ABOUT THIS EXERCISE:
Every line from the line containing "had limited time" through the final line below must be returned exactly, and no other line.

[RECORDS FOR PROCESSING]

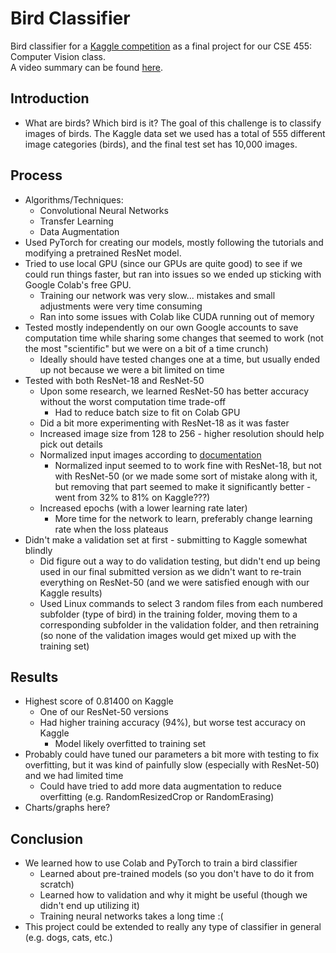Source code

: # Bird Classifier
Bird classifier for a [Kaggle competition](https://www.kaggle.com/c/birds21sp/) as a final project for our CSE 455: Computer Vision class.
<br />
A video summary can be found [here](#).

## Introduction
* What are birds? Which bird is it? The goal of this challenge is to classify images of birds. The Kaggle data set we used has a total of 555 different image categories (birds), and the final test set has 10,000 images.

## Process
* Algorithms/Techniques:
  * Convolutional Neural Networks
  * Transfer Learning
  * Data Augmentation
* Used PyTorch for creating our models, mostly following the tutorials and modifying a pretrained ResNet model.
* Tried to use local GPU (since our GPUs are quite good) to see if we could run things faster, but ran into issues so we ended up sticking with Google Colab's free GPU.
  * Training our network was very slow...  mistakes and small adjustments were very time consuming
  * Ran into some issues with Colab like CUDA running out of memory
* Tested mostly independently on our own Google accounts to save computation time while sharing some changes that seemed to work (not the most "scientific" but we were on a bit of a time crunch)
  * Ideally should have tested changes one at a time, but usually ended up not because we were a bit limited on time
* Tested with both ResNet-18 and ResNet-50 
  * Upon some research, we learned ResNet-50 has better accuracy without the worst computation time trade-off
    * Had to reduce batch size to fit on Colab GPU
  * Did a bit more experimenting with ResNet-18 as it was faster
  * Increased image size from 128 to 256 - higher resolution should help pick out details
  * Normalized input images according to [documentation](https://pytorch.org/vision/stable/models.html)
    * Normalized input seemed to to work fine with ResNet-18, but not with ResNet-50 (or we made some sort of mistake along with it, but removing that part seemed to make it significantly better - went from 32% to 81% on Kaggle???)
  * Increased epochs (with a lower learning rate later)
    * More time for the network to learn, preferably change learning rate when the loss plateaus
* Didn't make a validation set at first - submitting to Kaggle somewhat blindly 
  * Did figure out a way to do validation testing, but didn't end up being used in our final submitted version as we didn't want to re-train everything on ResNet-50 (and we were satisfied enough with our Kaggle results)
  * Used Linux commands to select 3 random files from each numbered subfolder (type of bird) in the training folder, moving them to a corresponding subfolder in the validation folder, and then retraining (so none of the validation images would get mixed up with the training set)


## Results
* Highest score of 0.81400 on Kaggle
  * One of our ResNet-50 versions   
  * Had higher training accuracy (94%), but worse test accuracy on Kaggle
    * Model likely overfitted to training set
* Probably could have tuned our parameters a bit more with testing to fix overfitting, but it was kind of painfully slow (especially with ResNet-50) and we had limited time
  * Could have tried to add more data augmentation to reduce overfitting (e.g. RandomResizedCrop or RandomErasing)
* Charts/graphs here?

## Conclusion
* We learned how to use Colab and PyTorch to train a bird classifier
  * Learned about pre-trained models (so you don't have to do it from scratch)
  * Learned how to validation and why it might be useful (though we didn't end up utilizing it)
  * Training neural networks takes a long time :(
* This project could be extended to really any type of classifier in general (e.g. dogs, cats, etc.)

[/RECORDS FOR PROCESSING]

RESPONSE AREA:
* Probably could have tuned our parameters a bit more with testing to fix overfitting, but it was kind of painfully slow (especially with ResNet-50) and we had limited time
  * Could have tried to add more data augmentation to reduce overfitting (e.g. RandomResizedCrop or RandomErasing)
* Charts/graphs here?

## Conclusion
* We learned how to use Colab and PyTorch to train a bird classifier
  * Learned about pre-trained models (so you don't have to do it from scratch)
  * Learned how to validation and why it might be useful (though we didn't end up utilizing it)
  * Training neural networks takes a long time :(
* This project could be extended to really any type of classifier in general (e.g. dogs, cats, etc.)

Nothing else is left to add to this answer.